Temos também aqui um problema grave de desigualdade no acesso e de falta de transparência. Uns cidadãos podem ter a sorte de ter à porta de casa um hospital que produz os melhores resultados de saúde. Outros cidadãos podem ter o azar de ter à porta de casa um hospital que produz os piores resultados de saúde. Pior do que existir esta desigualdade é os cidadãos estarem completamente no escuro em matéria de resultados de saúde dos prestadores.
Quando um doente entra num hospital, entra de boa fé, confia no Estado, e confia designadamente que o Estado lhe está ali a garantir o melhor tratamento possível sob uma perspetiva do que a ciência permite fazer. A verdade é que o cidadão pode estar a entrar numa organização de saúde cujas práticas conduzem a muito maus resultados. Por esta razão, no outro dia, numa conferência em Londres, uma doente de Alzheimer defendia que conhecer os resultados de saúde dos prestadores, por doença, e ao nível do indivíduo tratado, deveria ser um direito consagrado na Declaração Universal dos Direitos Humanos.
Esta informação deve efetivamente ser recolhida e deve ser tornada pública. Os cidadãos devem poder conhecer os resultados de saúde dos prestadores. Os médicos também precisam desta informação para melhorarem as práticas clínicas e para saberem para quem devem referenciar os doentes. Esta informação permitirá ao SNS promover a adoção das melhores práticas clínicas e não pagar os maus tratamentos como se de bons tratamentos se tratassem.
Muitos dirão que não faltam indicadores de qualidade em Portugal. Há muitos anos que temos indicadores como a taxa de mortalidade infantil e a Entidade Reguladora de Saúde (ERS) até atribui estrelas aos hospitais que apresentam indicadores de qualidade suficientes. Existem indicadores globais mas não existem indicadores por doença e ao nível do indivíduo tratado. A melhoria dos cuidados de saúde prestados só acontecerá quando esta informação for recolhida e divulgada. As estrelas da ERS referem-se à qualidade de processos. Existe uma correlação positiva entre bons processos e bons resultados mas os alegados bons processos não garantem os bons resultados. Usando a linguagem futebolística, ter muita posse de bola e um bom meio campo não garante nem os golos, nem a vitória.

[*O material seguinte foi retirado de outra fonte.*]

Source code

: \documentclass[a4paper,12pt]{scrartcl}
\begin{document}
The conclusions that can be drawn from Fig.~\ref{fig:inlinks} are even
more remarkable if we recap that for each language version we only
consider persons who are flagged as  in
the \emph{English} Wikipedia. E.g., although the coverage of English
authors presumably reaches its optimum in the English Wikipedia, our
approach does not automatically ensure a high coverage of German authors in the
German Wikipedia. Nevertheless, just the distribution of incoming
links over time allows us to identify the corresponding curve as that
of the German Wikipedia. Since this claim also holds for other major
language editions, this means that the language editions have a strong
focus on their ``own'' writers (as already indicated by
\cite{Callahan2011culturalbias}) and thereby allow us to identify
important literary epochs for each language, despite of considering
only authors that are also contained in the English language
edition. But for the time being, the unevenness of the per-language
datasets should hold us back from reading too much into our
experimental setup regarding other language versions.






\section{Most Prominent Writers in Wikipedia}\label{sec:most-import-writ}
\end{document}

Estamos no mês de agosto de 2018 e uma parte considerável da Serra de Monchique ardeu há dias. A atuação que devemos ter na saúde não é muito diferente da atuação que se apregoa para a floresta. Devemos primeiro prevenir. Caso haja um problema depois, devemos garantir que ele tem um impacto tão pequeno quanto possível. Com a floresta, o objetivo é não haver incêndios. Devemos prevenir e limpar as matas (entre outros aspetos que vão muito para além do âmbito deste artigo). Se houver um incêndio, queremos que ele esteja circunscrito a uma área pequena e que provoque poucos danos. Com a saúde, o objetivo deve ser não haver doentes. Quanto menos doentes ou doença houver, menos custos haverá também – de saúde e financeiros. Devemos prevenir a doença e promover hábitos de vida saudáveis. Se houver doentes, devemos tratá-los da melhor maneira para que eles deixem de ser doentes rapidamente ou para que não atinjam estadios de doença complexos.
A informação sobre os resultados de saúde dos prestadores, por doença, e ao nível do indivíduo tratado, é fundamental para podermos minimizar o número de doentes e a doença, melhorando os cuidados de saúde prestados e garantindo que todos têm acesso ao melhor tratamento, e constituir um contributo importante para a sustentabilidade do nosso sistema público de saúde.
João Marques Gomes
(A coluna Notas da Nova é uma contribuição para a reflexão na área da saúde, pelos membros do centro de investigação Nova SBE Health Economics and Management Knowledge Center. São artigos de opinião da inteira responsabilidade dos autores.)